PROBLEM DETAILS. All entries must be set down once more, precisely as given.

[Opening SOURCE RECORDS section]

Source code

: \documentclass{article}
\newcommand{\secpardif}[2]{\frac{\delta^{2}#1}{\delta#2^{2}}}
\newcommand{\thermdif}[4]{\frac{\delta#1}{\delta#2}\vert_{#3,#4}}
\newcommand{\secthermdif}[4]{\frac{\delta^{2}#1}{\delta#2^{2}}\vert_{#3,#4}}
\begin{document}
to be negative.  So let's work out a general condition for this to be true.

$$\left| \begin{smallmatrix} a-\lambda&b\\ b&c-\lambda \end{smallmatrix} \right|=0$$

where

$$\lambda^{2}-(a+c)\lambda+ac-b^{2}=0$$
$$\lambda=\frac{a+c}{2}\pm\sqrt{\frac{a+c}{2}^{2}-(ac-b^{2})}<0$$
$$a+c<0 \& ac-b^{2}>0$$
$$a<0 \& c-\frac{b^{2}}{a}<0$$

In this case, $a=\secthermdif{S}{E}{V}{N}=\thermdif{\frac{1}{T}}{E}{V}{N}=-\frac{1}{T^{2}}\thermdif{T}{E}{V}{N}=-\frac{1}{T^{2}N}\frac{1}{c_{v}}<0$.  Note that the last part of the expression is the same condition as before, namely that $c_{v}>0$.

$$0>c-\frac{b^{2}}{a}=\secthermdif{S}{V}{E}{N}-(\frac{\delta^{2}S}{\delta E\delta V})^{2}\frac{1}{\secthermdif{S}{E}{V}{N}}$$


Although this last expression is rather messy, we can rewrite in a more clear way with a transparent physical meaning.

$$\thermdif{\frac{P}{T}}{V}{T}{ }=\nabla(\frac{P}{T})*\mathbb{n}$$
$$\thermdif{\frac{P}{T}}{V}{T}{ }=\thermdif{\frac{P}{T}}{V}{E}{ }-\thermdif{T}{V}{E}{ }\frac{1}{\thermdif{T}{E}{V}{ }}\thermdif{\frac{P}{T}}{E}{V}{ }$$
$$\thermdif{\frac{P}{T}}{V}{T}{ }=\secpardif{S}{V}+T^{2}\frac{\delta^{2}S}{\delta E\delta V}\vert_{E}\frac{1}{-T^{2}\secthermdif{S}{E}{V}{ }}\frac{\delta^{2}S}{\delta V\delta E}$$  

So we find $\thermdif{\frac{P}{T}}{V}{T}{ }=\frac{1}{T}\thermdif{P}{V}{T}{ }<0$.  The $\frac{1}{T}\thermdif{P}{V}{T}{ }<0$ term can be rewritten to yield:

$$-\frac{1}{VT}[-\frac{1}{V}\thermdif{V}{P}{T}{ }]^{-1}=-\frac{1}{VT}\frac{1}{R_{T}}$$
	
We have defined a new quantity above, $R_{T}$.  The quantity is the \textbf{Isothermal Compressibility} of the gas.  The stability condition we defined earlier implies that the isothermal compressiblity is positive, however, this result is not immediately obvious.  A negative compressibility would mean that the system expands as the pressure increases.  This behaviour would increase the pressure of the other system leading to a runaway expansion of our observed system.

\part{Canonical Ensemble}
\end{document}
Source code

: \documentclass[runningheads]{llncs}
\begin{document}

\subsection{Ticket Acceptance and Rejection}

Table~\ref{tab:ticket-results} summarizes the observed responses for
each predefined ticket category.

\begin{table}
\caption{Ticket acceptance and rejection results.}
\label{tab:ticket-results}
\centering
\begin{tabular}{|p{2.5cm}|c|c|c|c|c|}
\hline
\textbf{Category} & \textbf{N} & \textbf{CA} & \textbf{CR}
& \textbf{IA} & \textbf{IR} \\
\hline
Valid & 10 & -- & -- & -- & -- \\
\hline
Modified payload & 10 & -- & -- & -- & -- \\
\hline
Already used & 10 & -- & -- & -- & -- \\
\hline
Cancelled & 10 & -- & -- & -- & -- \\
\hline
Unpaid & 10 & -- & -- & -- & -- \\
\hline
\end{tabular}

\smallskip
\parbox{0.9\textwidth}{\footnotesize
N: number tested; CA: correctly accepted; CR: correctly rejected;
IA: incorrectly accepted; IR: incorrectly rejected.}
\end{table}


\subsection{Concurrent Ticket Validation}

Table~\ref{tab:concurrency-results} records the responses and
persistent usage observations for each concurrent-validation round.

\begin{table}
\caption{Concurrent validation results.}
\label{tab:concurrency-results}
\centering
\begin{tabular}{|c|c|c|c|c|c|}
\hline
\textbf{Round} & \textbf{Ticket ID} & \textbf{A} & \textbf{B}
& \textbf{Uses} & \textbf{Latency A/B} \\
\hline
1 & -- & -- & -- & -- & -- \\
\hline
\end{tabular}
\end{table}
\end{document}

[Closing SOURCE RECORDS section]

WRITTEN RESPONSE.
Source code

: \documentclass{article}
\newcommand{\secpardif}[2]{\frac{\delta^{2}#1}{\delta#2^{2}}}
\newcommand{\thermdif}[4]{\frac{\delta#1}{\delta#2}\vert_{#3,#4}}
\newcommand{\secthermdif}[4]{\frac{\delta^{2}#1}{\delta#2^{2}}\vert_{#3,#4}}
\begin{document}
to be negative.  So let's work out a general condition for this to be true.

$$\left| \begin{smallmatrix} a-\lambda&b\\ b&c-\lambda \end{smallmatrix} \right|=0$$

where

$$\lambda^{2}-(a+c)\lambda+ac-b^{2}=0$$
$$\lambda=\frac{a+c}{2}\pm\sqrt{\frac{a+c}{2}^{2}-(ac-b^{2})}<0$$
$$a+c<0 \& ac-b^{2}>0$$
$$a<0 \& c-\frac{b^{2}}{a}<0$$

In this case, $a=\secthermdif{S}{E}{V}{N}=\thermdif{\frac{1}{T}}{E}{V}{N}=-\frac{1}{T^{2}}\thermdif{T}{E}{V}{N}=-\frac{1}{T^{2}N}\frac{1}{c_{v}}<0$.  Note that the last part of the expression is the same condition as before, namely that $c_{v}>0$.

$$0>c-\frac{b^{2}}{a}=\secthermdif{S}{V}{E}{N}-(\frac{\delta^{2}S}{\delta E\delta V})^{2}\frac{1}{\secthermdif{S}{E}{V}{N}}$$


Although this last expression is rather messy, we can rewrite in a more clear way with a transparent physical meaning.

$$\thermdif{\frac{P}{T}}{V}{T}{ }=\nabla(\frac{P}{T})*\mathbb{n}$$
$$\thermdif{\frac{P}{T}}{V}{T}{ }=\thermdif{\frac{P}{T}}{V}{E}{ }-\thermdif{T}{V}{E}{ }\frac{1}{\thermdif{T}{E}{V}{ }}\thermdif{\frac{P}{T}}{E}{V}{ }$$
$$\thermdif{\frac{P}{T}}{V}{T}{ }=\secpardif{S}{V}+T^{2}\frac{\delta^{2}S}{\delta E\delta V}\vert_{E}\frac{1}{-T^{2}\secthermdif{S}{E}{V}{ }}\frac{\delta^{2}S}{\delta V\delta E}$$  

So we find $\thermdif{\frac{P}{T}}{V}{T}{ }=\frac{1}{T}\thermdif{P}{V}{T}{ }<0$.  The $\frac{1}{T}\thermdif{P}{V}{T}{ }<0$ term can be rewritten to yield:

$$-\frac{1}{VT}[-\frac{1}{V}\thermdif{V}{P}{T}{ }]^{-1}=-\frac{1}{VT}\frac{1}{R_{T}}$$
	
We have defined a new quantity above, $R_{T}$.  The quantity is the \textbf{Isothermal Compressibility} of the gas.  The stability condition we defined earlier implies that the isothermal compressiblity is positive, however, this result is not immediately obvious.  A negative compressibility would mean that the system expands as the pressure increases.  This behaviour would increase the pressure of the other system leading to a runaway expansion of our observed system.

\part{Canonical Ensemble}
\end{document}
Source code

: \documentclass[runningheads]{llncs}
\begin{document}

\subsection{Ticket Acceptance and Rejection}

Table~\ref{tab:ticket-results} summarizes the observed responses for
each predefined ticket category.

\begin{table}
\caption{Ticket acceptance and rejection results.}
\label{tab:ticket-results}
\centering
\begin{tabular}{|p{2.5cm}|c|c|c|c|c|}
\hline
\textbf{Category} & \textbf{N} & \textbf{CA} & \textbf{CR}
& \textbf{IA} & \textbf{IR} \\
\hline
Valid & 10 & -- & -- & -- & -- \\
\hline
Modified payload & 10 & -- & -- & -- & -- \\
\hline
Already used & 10 & -- & -- & -- & -- \\
\hline
Cancelled & 10 & -- & -- & -- & -- \\
\hline
Unpaid & 10 & -- & -- & -- & -- \\
\hline
\end{tabular}

\smallskip
\parbox{0.9\textwidth}{\footnotesize
N: number tested; CA: correctly accepted; CR: correctly rejected;
IA: incorrectly accepted; IR: incorrectly rejected.}
\end{table}


\subsection{Concurrent Ticket Validation}

Table~\ref{tab:concurrency-results} records the responses and
persistent usage observations for each concurrent-validation round.

\begin{table}
\caption{Concurrent validation results.}
\label{tab:concurrency-results}
\centering
\begin{tabular}{|c|c|c|c|c|c|}
\hline
\textbf{Round} & \textbf{Ticket ID} & \textbf{A} & \textbf{B}
& \textbf{Uses} & \textbf{Latency A/B} \\
\hline
1 & -- & -- & -- & -- & -- \\
\hline
\end{tabular}
\end{table}
\end{document}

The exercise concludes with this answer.